Cristo, engendrado por el Padre, es uno
con Él, está en Él y Él en Cristo; pero el Padre es mayor que Él. Es el Padre
quien lo envía, quien le manda y le enseña lo que debe decir y hacer, quien le
entrega todo y quien lo conoce todo. Cristo se alimenta haciendo siempre la
voluntad del Padre y permanece en su amor. Conocer a Cristo es conocer al
Padre.
Para Cristo, se acerca el momento
decisivo de su misión y de su retorno al Padre: una vuelta tortuosa y terrible
a través del parto trascendental de su pasión y muerte. Toda su vida ha sido un
testimonio de obediencia y amor al Padre, que va a consumarse en la cruz por
amor a nosotros. Quien ama a Cristo no mira tanto su propia frustración como la
gloria del Padre, por la que Cristo se entrega a la cruz en favor nuestro. Su
regreso al Padre es una garantía de su victoria en el combate de la cruz, que
nos alcanza a nosotros con la efusión de su Espíritu.
El Señor, consciente de la fragilidad de
sus discípulos, que van a ser sometidos al escándalo de la cruz, quiere
iluminarles el sentido y la grandeza del acontecimiento pascual y de la
separación, que hará posible una nueva presencia suya en nosotros a través del
Espíritu Santo. Será un momento de obediencia y de prueba, pero, sobre todo, un
trance de amor. Solo Dios puede hacerlo posible para nosotros con su don.

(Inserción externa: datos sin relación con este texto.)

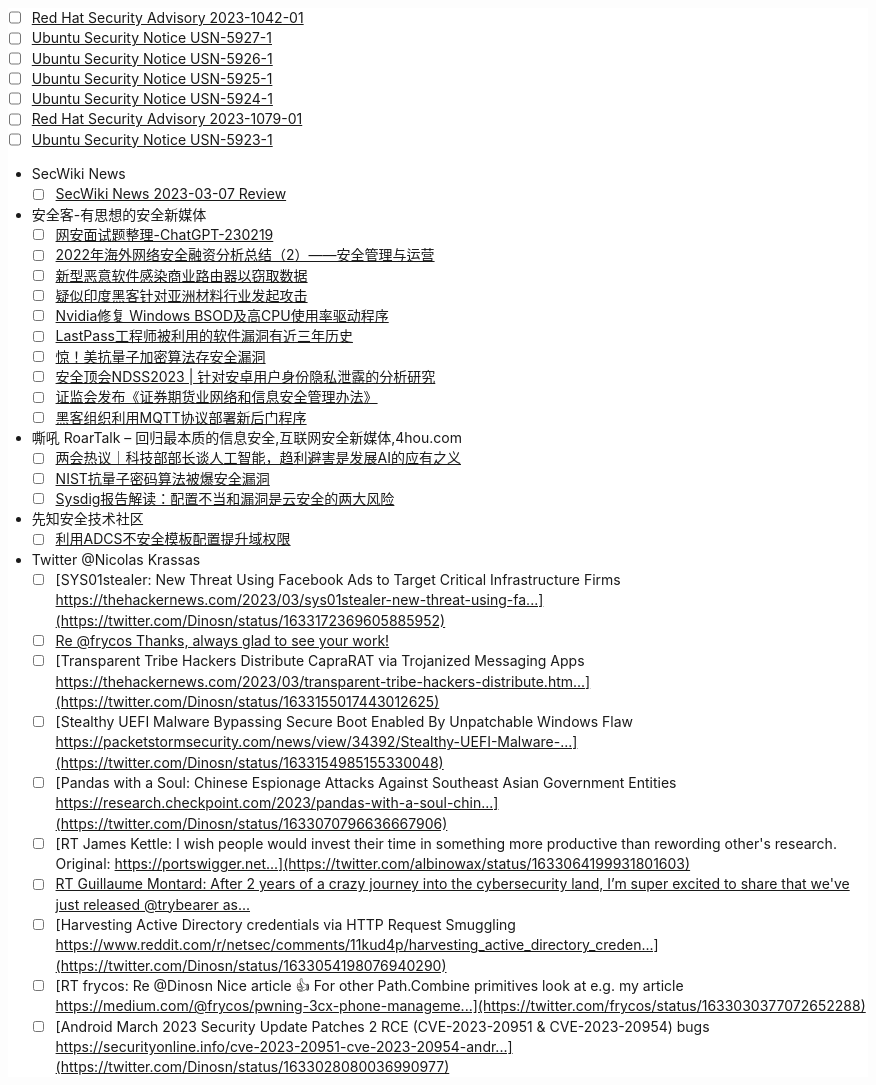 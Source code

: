   - [ ] [Red Hat Security Advisory 2023-1042-01](https://packetstormsecurity.com/files/171265/RHSA-2023-1042-01.txt)
  - [ ] [Ubuntu Security Notice USN-5927-1](https://packetstormsecurity.com/files/171264/USN-5927-1.txt)
  - [ ] [Ubuntu Security Notice USN-5926-1](https://packetstormsecurity.com/files/171263/USN-5926-1.txt)
  - [ ] [Ubuntu Security Notice USN-5925-1](https://packetstormsecurity.com/files/171262/USN-5925-1.txt)
  - [ ] [Ubuntu Security Notice USN-5924-1](https://packetstormsecurity.com/files/171261/USN-5924-1.txt)
  - [ ] [Red Hat Security Advisory 2023-1079-01](https://packetstormsecurity.com/files/171260/RHSA-2023-1079-01.txt)
  - [ ] [Ubuntu Security Notice USN-5923-1](https://packetstormsecurity.com/files/171259/USN-5923-1.txt)
- SecWiki News
  - [ ] [SecWiki News 2023-03-07 Review](http://www.sec-wiki.com/?2023-03-07)
- 安全客-有思想的安全新媒体
  - [ ] [网安面试题整理-ChatGPT-230219](https://www.anquanke.com/post/id/286948)
  - [ ] [2022年海外网络安全融资分析总结（2）——安全管理与运营](https://www.anquanke.com/post/id/287067)
  - [ ] [新型恶意软件感染商业路由器以窃取数据](https://www.anquanke.com/post/id/287149)
  - [ ] [疑似印度黑客针对亚洲材料行业发起攻击](https://www.anquanke.com/post/id/287116)
  - [ ] [Nvidia修复 Windows BSOD及高CPU使用率驱动程序](https://www.anquanke.com/post/id/287146)
  - [ ] [LastPass工程师被利用的软件漏洞有近三年历史](https://www.anquanke.com/post/id/287139)
  - [ ] [惊！美抗量子加密算法存安全漏洞](https://www.anquanke.com/post/id/287130)
  - [ ] [安全顶会NDSS2023 | 针对安卓用户身份隐私泄露的分析研究](https://www.anquanke.com/post/id/287098)
  - [ ] [证监会发布《证券期货业网络和信息安全管理办法》](https://www.anquanke.com/post/id/287128)
  - [ ] [黑客组织利用MQTT协议部署新后门程序](https://www.anquanke.com/post/id/287049)
- 嘶吼 RoarTalk – 回归最本质的信息安全,互联网安全新媒体,4hou.com
  - [ ] [两会热议｜科技部部长谈人工智能，趋利避害是发展AI的应有之义](https://www.4hou.com/posts/3J4M)
  - [ ] [NIST抗量子密码算法被爆安全漏洞](https://www.4hou.com/posts/WBZJ)
  - [ ] [Sysdig报告解读：配置不当和漏洞是云安全的两大风险](https://www.4hou.com/posts/q8KG)
- 先知安全技术社区
  - [ ] [利用ADCS不安全模板配置提升域权限](https://xz.aliyun.com/t/12267)
- Twitter @Nicolas Krassas
  - [ ] [SYS01stealer: New Threat Using Facebook Ads to Target Critical Infrastructure Firms https://thehackernews.com/2023/03/sys01stealer-new-threat-using-fa...](https://twitter.com/Dinosn/status/1633172369605885952)
  - [ ] [Re @frycos Thanks, always glad to see your work!](https://twitter.com/Dinosn/status/1633172195529707524)
  - [ ] [Transparent Tribe Hackers Distribute CapraRAT via Trojanized Messaging Apps https://thehackernews.com/2023/03/transparent-tribe-hackers-distribute.htm...](https://twitter.com/Dinosn/status/1633155017443012625)
  - [ ] [Stealthy UEFI Malware Bypassing Secure Boot Enabled By Unpatchable Windows Flaw https://packetstormsecurity.com/news/view/34392/Stealthy-UEFI-Malware-...](https://twitter.com/Dinosn/status/1633154985155330048)
  - [ ] [Pandas with a Soul: Chinese Espionage Attacks Against Southeast Asian Government Entities https://research.checkpoint.com/2023/pandas-with-a-soul-chin...](https://twitter.com/Dinosn/status/1633070796636667906)
  - [ ] [RT James Kettle: I wish people would invest their time in something more productive than rewording other's research. Original: https://portswigger.net...](https://twitter.com/albinowax/status/1633064199931801603)
  - [ ] [RT Guillaume Montard: After 2 years of a crazy journey into the cybersecurity land, I’m super excited to share that we've just released @trybearer as...](https://twitter.com/g_montard/status/1633057500151857160)
  - [ ] [Harvesting Active Directory credentials via HTTP Request Smuggling https://www.reddit.com/r/netsec/comments/11kud4p/harvesting_active_directory_creden...](https://twitter.com/Dinosn/status/1633054198076940290)
  - [ ] [RT frycos: Re @Dinosn Nice article 👍 For other Path.Combine primitives look at e.g. my article https://medium.com/@frycos/pwning-3cx-phone-manageme...](https://twitter.com/frycos/status/1633030377072652288)
  - [ ] [Android March 2023 Security Update Patches 2 RCE (CVE-2023-20951 & CVE-2023-20954) bugs https://securityonline.info/cve-2023-20951-cve-2023-20954-andr...](https://twitter.com/Dinosn/status/1633028080036990977)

Hemos escuchado a san Pablo decir que
hay que pasar por muchas dificultades para entrar en el Reino de los Cielos.
Necesitamos la paz de Cristo y su fortaleza en el amor al Padre y a los
hermanos, para que nuestro corazón no se acobarde. El mundo debe saber que
Cristo ama al Padre y que este amor ha sido derramado en nosotros para salvarlo.

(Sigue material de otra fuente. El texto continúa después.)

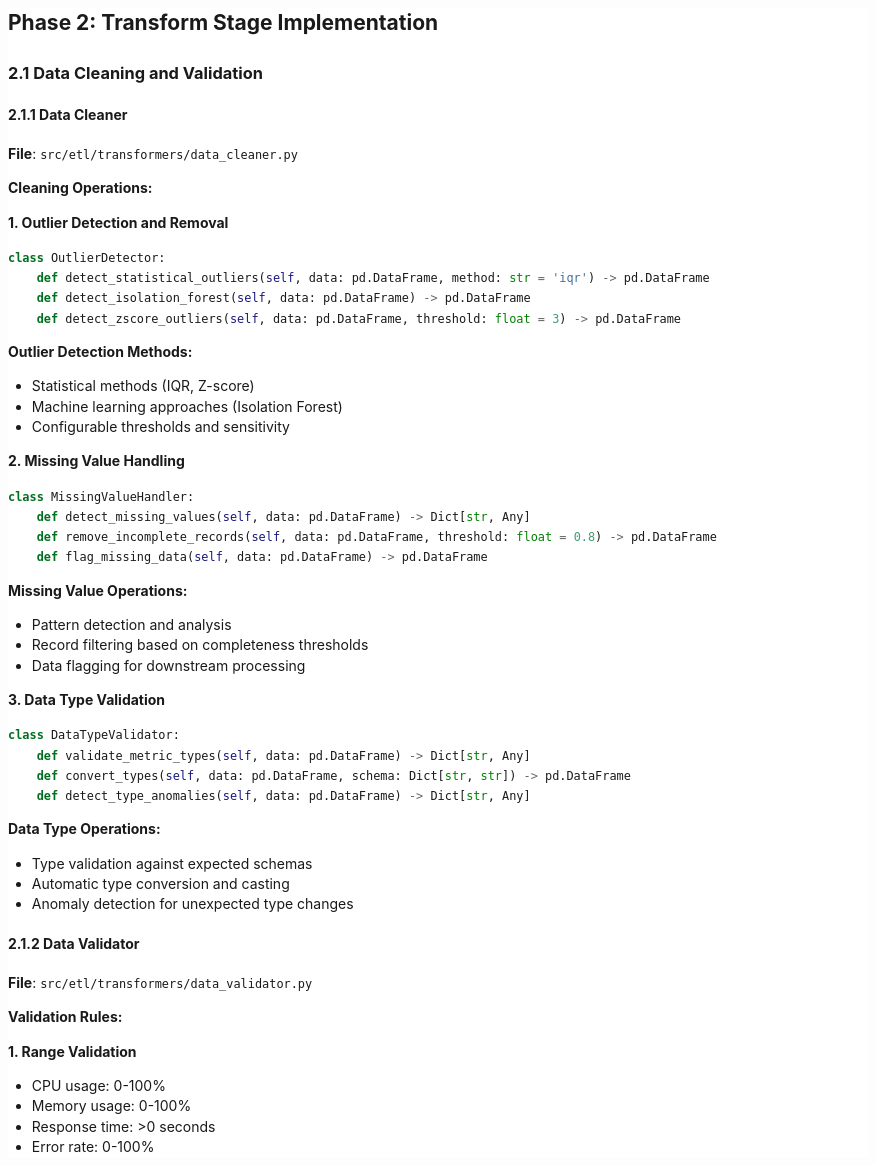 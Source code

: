 ## Phase 2: Transform Stage Implementation

### 2.1 Data Cleaning and Validation

#### 2.1.1 Data Cleaner
**File**: `src/etl/transformers/data_cleaner.py`

**Cleaning Operations:**

**1. Outlier Detection and Removal**
```python
class OutlierDetector:
    def detect_statistical_outliers(self, data: pd.DataFrame, method: str = 'iqr') -> pd.DataFrame
    def detect_isolation_forest(self, data: pd.DataFrame) -> pd.DataFrame
    def detect_zscore_outliers(self, data: pd.DataFrame, threshold: float = 3) -> pd.DataFrame
```

**Outlier Detection Methods:**
- Statistical methods (IQR, Z-score)
- Machine learning approaches (Isolation Forest)
- Configurable thresholds and sensitivity

**2. Missing Value Handling**
```python
class MissingValueHandler:
    def detect_missing_values(self, data: pd.DataFrame) -> Dict[str, Any]
    def remove_incomplete_records(self, data: pd.DataFrame, threshold: float = 0.8) -> pd.DataFrame
    def flag_missing_data(self, data: pd.DataFrame) -> pd.DataFrame
```

**Missing Value Operations:**
- Pattern detection and analysis
- Record filtering based on completeness thresholds
- Data flagging for downstream processing

**3. Data Type Validation**
```python
class DataTypeValidator:
    def validate_metric_types(self, data: pd.DataFrame) -> Dict[str, Any]
    def convert_types(self, data: pd.DataFrame, schema: Dict[str, str]) -> pd.DataFrame
    def detect_type_anomalies(self, data: pd.DataFrame) -> Dict[str, Any]
```

**Data Type Operations:**
- Type validation against expected schemas
- Automatic type conversion and casting
- Anomaly detection for unexpected type changes

#### 2.1.2 Data Validator
**File**: `src/etl/transformers/data_validator.py`

**Validation Rules:**

**1. Range Validation**
- CPU usage: 0-100%
- Memory usage: 0-100%
- Response time: >0 seconds
- Error rate: 0-100%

Hay un sufrimiento unido al amor en el
corazón de Cristo, que tiene plenitud de sentido porque es fecundo y da mucho
fruto. Cristo tiene que sufrir los dolores del alumbramiento del Reino, y los
apóstoles van a ser sumergidos con Él en el torrente del sufrimiento, del que
bebe el Mesías, para levantar también con Él la cabeza en el gozo eterno de la
resurrección.
Lo que aparecerá como absurdo estará
cargado de sentido; lo yermo, pletórico de vida. Esa es la confianza de la fe,
la fortaleza de la esperanza y la generosidad de la caridad. Esos son los
renglones torcidos de Dios para nuestra visión distorsionada: la distancia
entre los caminos de Dios y nuestras veredas. “Como aventajan los cielos a la
tierra, así mis caminos a los vuestros”, dice el Señor.
En la Eucaristía podemos ver realizada
la conveniencia de que el Señor se vaya al Padre, haciendo Pascua por nosotros.